Cue Ramba driving the terrified Deikuns down a highway at breakneck speeds in part of an armored car fleet, literally breaking through police blockades and flinging themselves down one branch after another to get to...um...somewhere, I guess? Eventually, they get accosted by a mob of rioters. It's not immediately clear what this particular group's political leanings are, but intentionally or otherwise they're blocking the road and Ramba doesn't want to run or shoot them all down if he doesn't have to. He tries sticking his head out of the armored car and shooting some bullets into the air, but that fails to deter them.
Before he can escalate from there, some police show up to clear the road for them. On horseback. With a maliciously grinning officer in a stupid helmet named Kycilia Zabi leading them.
I'd criticize her approach here, but since Ramba had just said he was about to start shooting to kill, I guess I can't say she's worse than the norm for this society.
This colony was a shitshow long before it went fascist, it seems. Also, who the hell designs an O'Neill colony with so much wasted space? I can understand wanting to create pseudo-natural spaces in between the living areas, but just bare grass with highways cutting through it? Really? Can't you at least use that space for some pretty forests or something?
So, the Zabi equestrian team clears the road, and Kycilia keeps herself professional and mostly honest-seeming, if perhaps a bit bloodthirsty and smug. She also makes this weird comment about her own gender, and says something about how tomboyism is the Zabi way. Um...okay, I guess?
Cut back to the capital building, where the other Zabi siblings (I assume that Degwin is their father, since he looks much older than them) is demanding to know why Kycilia let the Deikuns escape in Ral custody when she had them in her grip after that "rescue." She says that she didn't think open violence between their family and the Rals would be good for their strategic position just yet, and that letting the Rals have this one for the time being was the lesser evil.
Her brothers disagree.
Older brother Sasro had hoped to kill the rest of the Deikuns in the immediate future, and to make it look like the entire family fell victim to Earth Federation agents.
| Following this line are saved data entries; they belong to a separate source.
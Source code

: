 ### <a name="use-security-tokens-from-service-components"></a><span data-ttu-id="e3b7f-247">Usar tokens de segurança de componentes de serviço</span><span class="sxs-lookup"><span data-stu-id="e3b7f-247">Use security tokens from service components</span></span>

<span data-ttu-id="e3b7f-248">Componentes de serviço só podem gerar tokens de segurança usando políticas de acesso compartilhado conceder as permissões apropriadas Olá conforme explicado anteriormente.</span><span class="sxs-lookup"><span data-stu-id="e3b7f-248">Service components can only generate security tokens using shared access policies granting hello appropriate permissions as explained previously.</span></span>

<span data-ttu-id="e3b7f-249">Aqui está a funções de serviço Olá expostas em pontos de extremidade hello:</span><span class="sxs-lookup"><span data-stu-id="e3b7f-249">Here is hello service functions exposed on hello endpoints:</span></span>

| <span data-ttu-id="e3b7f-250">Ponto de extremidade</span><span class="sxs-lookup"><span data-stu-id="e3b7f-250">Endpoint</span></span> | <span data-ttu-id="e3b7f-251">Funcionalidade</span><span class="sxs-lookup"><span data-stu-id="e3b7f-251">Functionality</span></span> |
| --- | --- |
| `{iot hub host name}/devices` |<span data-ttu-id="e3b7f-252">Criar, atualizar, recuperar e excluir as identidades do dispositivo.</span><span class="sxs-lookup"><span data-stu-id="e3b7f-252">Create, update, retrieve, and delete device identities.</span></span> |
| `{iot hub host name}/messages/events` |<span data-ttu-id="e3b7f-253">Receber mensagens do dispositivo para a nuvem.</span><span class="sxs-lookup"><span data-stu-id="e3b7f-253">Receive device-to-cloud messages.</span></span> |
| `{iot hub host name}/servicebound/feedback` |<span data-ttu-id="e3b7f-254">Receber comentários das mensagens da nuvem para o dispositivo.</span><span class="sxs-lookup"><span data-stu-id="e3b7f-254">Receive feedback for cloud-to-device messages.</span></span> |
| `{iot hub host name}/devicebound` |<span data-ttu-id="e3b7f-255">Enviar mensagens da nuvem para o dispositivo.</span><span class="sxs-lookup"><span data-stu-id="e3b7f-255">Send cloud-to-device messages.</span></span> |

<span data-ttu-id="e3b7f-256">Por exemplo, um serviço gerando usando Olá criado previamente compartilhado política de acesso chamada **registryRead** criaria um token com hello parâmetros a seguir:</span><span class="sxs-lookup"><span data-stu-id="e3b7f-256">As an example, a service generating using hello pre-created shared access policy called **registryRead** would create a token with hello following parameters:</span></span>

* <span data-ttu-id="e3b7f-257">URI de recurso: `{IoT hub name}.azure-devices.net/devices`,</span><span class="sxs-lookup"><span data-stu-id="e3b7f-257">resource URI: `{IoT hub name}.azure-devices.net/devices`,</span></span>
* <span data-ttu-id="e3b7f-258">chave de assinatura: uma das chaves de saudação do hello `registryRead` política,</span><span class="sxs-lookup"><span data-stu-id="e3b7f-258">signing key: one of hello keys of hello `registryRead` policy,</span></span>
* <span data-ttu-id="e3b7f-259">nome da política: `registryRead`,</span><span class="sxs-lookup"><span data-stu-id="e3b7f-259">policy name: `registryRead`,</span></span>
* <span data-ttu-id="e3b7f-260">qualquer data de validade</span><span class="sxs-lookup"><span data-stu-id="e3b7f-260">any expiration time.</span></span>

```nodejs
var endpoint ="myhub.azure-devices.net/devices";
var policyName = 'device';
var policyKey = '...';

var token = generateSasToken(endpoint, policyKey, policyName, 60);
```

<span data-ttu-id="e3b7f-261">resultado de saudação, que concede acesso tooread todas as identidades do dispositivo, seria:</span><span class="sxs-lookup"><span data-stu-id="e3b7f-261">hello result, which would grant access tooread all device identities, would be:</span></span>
As I suspected, the Zabis want to use a war against external enemies to cement their new position at the top, thereby avoiding the most politically dangerous part of regime change and jumping straight to the absolute power part.
Anyway, Sasro and the other Zabis have a plan for maybe turning this failure to their own greater advantage against their main remaining local rivals, the Rals. The scene ends with Sasro and the two other Zabis whose names I either didn't catch or just haven't been provided yet leaving to plot some more, and Kycilia giving them a venomous look as her lip bleeds.
Cut to Zeon's funeral service. There's a full artillery salute outside (is even having artillery a good idea inside of a space station? How thick are these walls, exactly?) and everyone who's anyone in Side 3 is present. Also, the name of this particular station is given as Munzo; this might have been namedropped before, but if so I didn't catch it. Anyway, the service itself is fairly interesting from a worldbuilding perspective. The aesthetics of the temple they're in look Christian, but the religious rhetoric we hear during the service all sounds vaguely neopagan. We also heard Zeon talking about the "will of Gaia" briefly during his sleep-deprived ramble in the teaser, so between one thing and another it's clear that the environmental decline of earth and mass migration into orbit has spurred some new religions into prominance. Nice touch. Near-to-medium future scifi doesn't do this often enough.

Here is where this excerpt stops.